Our four-month kindergarten intervention, geared to 4- to 5-year-olds, is a multicomponent curriculum constructed to engage young children and their families. It contains five units, each with audiovisuals, interactive materials, and art/play-based learning activities:
- Body and Heart
- Physical Activity
- Healthy Diet
- Emotional Management
- Celebrating What We’ve Learned
The program is partly based on and adapted from educational initiatives by Sesame Workshop and the Foundation for Science, Health and Education. It features characters such as Dr. Ruster, a puppet version of our principal investigator, Dr. Fuster, and an energetic cartoon heart named Cardio, who presents most of the materials. The Icahn School of Medicine at Mount Sinai gratefully acknowledges Sesame Workshop for slowing us to use the Sesame Street characters and content from its Healthy Habits for Life programs. We use interactive resources and age-appropriate materials to support and engage young children in the learning of our Heart Health program, while providing training and technical assistance to teachers throughout the intervention.
The SI! Program addresses these topics:
- Maintaining a healthy diet
- Performing regular physical activity
- Understanding how the body and heart work
- Managing emotions to avoid unhealthy lifestyle decisions
We are assessing the impact of our program on children’s physical activity and food consumption through a questionnaire called delivered to the parents, and through obesity indicators such as body mass index (BMI), calculated from children’s height and weight.

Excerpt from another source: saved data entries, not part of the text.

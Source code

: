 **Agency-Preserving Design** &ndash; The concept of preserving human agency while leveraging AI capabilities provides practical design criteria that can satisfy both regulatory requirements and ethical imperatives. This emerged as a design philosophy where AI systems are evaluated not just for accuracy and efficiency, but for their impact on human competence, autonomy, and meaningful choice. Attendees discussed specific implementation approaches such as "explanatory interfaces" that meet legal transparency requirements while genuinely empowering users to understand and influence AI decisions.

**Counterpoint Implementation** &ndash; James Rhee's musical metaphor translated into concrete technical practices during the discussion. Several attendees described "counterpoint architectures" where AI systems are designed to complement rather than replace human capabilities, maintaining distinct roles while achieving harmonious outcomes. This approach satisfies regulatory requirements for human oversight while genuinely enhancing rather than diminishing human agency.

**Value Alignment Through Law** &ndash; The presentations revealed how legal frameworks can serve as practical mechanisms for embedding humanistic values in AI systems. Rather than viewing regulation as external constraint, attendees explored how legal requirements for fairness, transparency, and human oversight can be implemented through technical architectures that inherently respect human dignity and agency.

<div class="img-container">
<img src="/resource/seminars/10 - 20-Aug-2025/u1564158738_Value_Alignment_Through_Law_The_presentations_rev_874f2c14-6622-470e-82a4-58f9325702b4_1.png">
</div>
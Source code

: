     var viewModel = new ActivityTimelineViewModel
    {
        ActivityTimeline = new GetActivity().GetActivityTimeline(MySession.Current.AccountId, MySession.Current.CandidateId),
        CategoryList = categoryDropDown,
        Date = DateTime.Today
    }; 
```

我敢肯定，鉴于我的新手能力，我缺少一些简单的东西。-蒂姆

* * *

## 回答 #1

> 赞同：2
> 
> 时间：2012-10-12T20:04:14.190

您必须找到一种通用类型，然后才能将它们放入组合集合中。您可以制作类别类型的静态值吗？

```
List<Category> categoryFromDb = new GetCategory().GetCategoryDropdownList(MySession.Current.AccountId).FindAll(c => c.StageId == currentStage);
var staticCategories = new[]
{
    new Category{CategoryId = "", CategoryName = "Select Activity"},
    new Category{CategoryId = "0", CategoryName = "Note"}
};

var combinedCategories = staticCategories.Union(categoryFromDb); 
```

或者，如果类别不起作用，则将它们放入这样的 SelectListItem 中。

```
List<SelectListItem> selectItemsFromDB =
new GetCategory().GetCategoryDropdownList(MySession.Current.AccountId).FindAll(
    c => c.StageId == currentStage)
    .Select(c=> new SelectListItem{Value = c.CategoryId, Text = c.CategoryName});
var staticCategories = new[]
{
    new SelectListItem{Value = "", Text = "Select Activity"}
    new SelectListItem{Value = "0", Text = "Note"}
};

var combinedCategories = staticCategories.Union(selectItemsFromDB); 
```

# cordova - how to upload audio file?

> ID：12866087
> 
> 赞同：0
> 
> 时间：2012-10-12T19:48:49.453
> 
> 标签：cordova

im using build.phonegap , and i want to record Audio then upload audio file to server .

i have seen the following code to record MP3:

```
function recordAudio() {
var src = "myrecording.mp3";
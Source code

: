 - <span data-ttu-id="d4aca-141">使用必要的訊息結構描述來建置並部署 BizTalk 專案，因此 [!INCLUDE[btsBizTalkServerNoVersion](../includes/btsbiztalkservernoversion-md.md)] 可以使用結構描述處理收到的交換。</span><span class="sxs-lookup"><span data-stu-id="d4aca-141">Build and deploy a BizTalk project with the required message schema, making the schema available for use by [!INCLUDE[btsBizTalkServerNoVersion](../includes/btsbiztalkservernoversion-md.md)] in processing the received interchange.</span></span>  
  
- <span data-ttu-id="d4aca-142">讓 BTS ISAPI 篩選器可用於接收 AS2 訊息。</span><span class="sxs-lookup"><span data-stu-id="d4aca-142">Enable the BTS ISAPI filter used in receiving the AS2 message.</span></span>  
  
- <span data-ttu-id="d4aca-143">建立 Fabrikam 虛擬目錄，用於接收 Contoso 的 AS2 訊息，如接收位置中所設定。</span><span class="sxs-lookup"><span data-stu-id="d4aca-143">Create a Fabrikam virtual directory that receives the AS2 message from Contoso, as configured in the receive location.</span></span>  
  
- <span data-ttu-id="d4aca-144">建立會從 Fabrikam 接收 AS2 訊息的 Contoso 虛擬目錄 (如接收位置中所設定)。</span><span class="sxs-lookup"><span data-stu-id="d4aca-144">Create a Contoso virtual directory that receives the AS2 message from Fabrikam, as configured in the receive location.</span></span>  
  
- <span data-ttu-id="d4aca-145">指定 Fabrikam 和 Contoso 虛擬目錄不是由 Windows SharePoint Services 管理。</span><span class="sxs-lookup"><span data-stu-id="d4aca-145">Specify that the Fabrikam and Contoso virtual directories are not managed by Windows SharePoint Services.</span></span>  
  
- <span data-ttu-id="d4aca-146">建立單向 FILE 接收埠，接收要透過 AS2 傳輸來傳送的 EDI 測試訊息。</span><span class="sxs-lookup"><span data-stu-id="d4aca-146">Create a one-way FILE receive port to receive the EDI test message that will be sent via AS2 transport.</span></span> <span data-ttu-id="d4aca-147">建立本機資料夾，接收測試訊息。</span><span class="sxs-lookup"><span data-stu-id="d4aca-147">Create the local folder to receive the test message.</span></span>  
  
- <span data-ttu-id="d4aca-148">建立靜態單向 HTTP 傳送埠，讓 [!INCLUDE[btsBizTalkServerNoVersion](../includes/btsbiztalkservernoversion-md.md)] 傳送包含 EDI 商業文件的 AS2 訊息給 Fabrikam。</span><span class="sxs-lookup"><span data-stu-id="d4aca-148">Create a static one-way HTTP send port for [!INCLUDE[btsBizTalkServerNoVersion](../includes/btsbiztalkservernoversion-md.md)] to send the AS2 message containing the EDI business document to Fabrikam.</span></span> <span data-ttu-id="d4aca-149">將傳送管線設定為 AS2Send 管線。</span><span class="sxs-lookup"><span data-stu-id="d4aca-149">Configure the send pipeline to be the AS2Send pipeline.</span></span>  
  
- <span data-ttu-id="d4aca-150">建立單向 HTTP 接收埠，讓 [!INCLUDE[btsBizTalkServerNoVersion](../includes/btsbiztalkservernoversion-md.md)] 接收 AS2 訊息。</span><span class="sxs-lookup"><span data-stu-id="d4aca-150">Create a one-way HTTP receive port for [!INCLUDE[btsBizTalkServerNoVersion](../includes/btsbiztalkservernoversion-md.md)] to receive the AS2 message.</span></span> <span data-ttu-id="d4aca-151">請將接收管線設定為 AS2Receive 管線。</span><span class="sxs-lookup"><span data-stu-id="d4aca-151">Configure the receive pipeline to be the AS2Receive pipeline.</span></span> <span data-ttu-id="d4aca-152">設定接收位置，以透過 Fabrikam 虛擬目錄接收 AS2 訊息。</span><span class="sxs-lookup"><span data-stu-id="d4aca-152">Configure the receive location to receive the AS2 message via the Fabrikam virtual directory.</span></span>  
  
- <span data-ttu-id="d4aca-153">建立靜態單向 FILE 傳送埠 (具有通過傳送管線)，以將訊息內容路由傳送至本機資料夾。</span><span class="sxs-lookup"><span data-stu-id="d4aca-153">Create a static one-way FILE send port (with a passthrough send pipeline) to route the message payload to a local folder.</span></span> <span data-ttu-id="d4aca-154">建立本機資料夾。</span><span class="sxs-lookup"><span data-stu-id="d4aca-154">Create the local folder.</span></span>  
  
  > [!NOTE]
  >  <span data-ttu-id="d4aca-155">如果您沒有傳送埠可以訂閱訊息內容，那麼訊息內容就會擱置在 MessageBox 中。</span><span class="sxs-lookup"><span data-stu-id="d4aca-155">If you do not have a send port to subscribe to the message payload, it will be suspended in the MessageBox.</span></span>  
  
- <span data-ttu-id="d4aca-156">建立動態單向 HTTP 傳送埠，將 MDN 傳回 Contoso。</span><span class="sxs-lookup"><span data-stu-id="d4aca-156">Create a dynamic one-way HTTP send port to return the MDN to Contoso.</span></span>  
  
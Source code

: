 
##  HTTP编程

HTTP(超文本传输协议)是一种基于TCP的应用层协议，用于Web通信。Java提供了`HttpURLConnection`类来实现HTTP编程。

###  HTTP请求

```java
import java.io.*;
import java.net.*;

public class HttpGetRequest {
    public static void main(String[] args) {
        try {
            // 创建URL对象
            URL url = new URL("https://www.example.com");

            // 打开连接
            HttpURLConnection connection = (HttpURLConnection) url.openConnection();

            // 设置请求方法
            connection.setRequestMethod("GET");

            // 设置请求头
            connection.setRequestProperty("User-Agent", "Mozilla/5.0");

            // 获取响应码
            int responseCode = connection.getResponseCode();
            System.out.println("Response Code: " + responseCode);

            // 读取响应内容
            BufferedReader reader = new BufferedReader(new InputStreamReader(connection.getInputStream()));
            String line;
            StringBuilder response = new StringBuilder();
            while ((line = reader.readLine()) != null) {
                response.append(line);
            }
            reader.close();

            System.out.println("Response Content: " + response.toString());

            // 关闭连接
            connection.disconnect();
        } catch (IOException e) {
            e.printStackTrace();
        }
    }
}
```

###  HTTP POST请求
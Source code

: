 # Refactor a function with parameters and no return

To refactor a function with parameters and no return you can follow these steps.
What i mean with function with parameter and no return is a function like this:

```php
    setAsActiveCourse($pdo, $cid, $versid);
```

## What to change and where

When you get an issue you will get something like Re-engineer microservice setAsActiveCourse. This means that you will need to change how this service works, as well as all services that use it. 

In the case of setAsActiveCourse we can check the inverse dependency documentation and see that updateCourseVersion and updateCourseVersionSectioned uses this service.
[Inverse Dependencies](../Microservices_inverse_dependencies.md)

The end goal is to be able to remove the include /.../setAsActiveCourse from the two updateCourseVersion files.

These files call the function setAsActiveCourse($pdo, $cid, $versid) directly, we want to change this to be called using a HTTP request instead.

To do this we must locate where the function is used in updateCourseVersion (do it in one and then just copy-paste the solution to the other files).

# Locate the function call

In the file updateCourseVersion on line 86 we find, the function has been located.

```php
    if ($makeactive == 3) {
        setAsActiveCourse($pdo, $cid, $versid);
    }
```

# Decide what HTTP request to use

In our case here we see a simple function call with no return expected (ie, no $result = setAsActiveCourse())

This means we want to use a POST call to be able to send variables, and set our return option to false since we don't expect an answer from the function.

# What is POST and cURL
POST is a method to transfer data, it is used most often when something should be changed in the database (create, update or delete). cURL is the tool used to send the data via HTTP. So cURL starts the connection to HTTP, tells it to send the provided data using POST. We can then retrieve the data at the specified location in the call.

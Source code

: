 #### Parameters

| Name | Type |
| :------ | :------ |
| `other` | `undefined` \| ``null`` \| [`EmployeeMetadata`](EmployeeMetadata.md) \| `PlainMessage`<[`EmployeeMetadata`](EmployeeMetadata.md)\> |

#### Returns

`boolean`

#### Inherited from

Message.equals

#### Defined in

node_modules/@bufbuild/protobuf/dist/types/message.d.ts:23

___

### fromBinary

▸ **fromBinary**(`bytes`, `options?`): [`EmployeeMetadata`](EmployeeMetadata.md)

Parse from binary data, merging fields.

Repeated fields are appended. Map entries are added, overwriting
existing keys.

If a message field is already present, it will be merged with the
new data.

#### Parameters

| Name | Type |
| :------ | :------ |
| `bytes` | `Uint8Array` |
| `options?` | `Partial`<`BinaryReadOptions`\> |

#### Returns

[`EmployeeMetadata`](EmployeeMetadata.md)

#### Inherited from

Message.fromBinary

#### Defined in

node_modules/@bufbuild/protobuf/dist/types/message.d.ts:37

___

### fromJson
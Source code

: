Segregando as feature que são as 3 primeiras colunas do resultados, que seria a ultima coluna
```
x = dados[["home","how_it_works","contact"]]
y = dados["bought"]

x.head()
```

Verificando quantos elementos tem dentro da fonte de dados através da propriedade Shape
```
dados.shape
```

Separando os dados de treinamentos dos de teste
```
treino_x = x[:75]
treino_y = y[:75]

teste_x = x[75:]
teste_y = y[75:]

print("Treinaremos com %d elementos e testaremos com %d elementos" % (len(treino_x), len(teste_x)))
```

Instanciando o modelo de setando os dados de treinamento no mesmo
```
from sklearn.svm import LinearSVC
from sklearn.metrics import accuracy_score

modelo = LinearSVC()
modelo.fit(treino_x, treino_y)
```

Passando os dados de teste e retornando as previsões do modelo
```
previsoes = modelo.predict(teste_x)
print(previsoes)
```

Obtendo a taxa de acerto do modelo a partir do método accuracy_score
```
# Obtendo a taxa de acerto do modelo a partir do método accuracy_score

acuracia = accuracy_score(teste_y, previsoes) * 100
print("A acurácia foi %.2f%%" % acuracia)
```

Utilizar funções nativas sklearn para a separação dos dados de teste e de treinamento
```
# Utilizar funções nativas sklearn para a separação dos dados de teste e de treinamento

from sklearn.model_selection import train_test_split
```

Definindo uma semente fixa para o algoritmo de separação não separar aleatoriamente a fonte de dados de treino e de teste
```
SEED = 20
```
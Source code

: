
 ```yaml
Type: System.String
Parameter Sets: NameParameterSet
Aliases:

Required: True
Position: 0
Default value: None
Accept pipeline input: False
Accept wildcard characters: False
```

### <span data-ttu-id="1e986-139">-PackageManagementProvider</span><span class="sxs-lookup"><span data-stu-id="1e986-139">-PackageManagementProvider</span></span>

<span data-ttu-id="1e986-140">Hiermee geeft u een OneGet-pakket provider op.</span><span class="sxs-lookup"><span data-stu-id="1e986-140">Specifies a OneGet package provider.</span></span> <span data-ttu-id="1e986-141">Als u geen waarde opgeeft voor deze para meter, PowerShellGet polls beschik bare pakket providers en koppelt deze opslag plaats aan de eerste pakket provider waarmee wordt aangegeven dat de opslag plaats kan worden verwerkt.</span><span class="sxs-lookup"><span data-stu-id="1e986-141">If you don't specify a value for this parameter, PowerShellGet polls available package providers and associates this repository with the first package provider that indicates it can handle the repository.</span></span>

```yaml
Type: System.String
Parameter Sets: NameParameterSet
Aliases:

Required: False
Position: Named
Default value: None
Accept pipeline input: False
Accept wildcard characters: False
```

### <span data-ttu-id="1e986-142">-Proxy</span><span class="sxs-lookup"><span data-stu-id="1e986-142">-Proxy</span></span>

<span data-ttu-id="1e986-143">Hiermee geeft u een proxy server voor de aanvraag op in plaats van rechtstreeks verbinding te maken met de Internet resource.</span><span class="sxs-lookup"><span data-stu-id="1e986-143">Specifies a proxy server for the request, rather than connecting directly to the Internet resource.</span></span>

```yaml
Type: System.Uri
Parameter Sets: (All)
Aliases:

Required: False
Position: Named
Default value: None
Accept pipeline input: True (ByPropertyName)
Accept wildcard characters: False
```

Elementary schools enrolled in this study will receive either one or two educational interventions. One group of schools will receive the SI! Program in both kindergarten and second grade, while another group will receive an intervention only in second grade. Through conserved assessment procedures, we will use comparative data from these two groups to determine if re-intervention is an effective strategy to improve the sustainability of our program’s effect.
As part of our multilevel intervention, teachers will receive training on the Program’s curriculum, including information on healthy diet, the importance of physical activity, and health-promoting lifestyle decisions. Parents will take part in specially designed family activities, as well as receive newsletters with information on the SI! Program, aiming to create a culture of health. Our goal is to increase the benefit to the children by involving their immediate environment: teachers and family.
Both parents and teachers involved in the study will receive assessment questionnaires that will address physical activity level, food intake, smoking habits, and quality of life. We will also record the height, weight, and blood pressure of teachers (directly assessed) and parents (self-reported) in a continuing effort to involve and support the entire school community in our push for heart health.
We hope that through the consistent involvement of parents and teachers in our health intervention, we can improve the health of children who may be at higher risk for cardiovascular disease or who have a barrier to maintaining a heart-healthy lifestyle. This goal will support our mission of creating long-lasting lifestyle changes for young children and their families.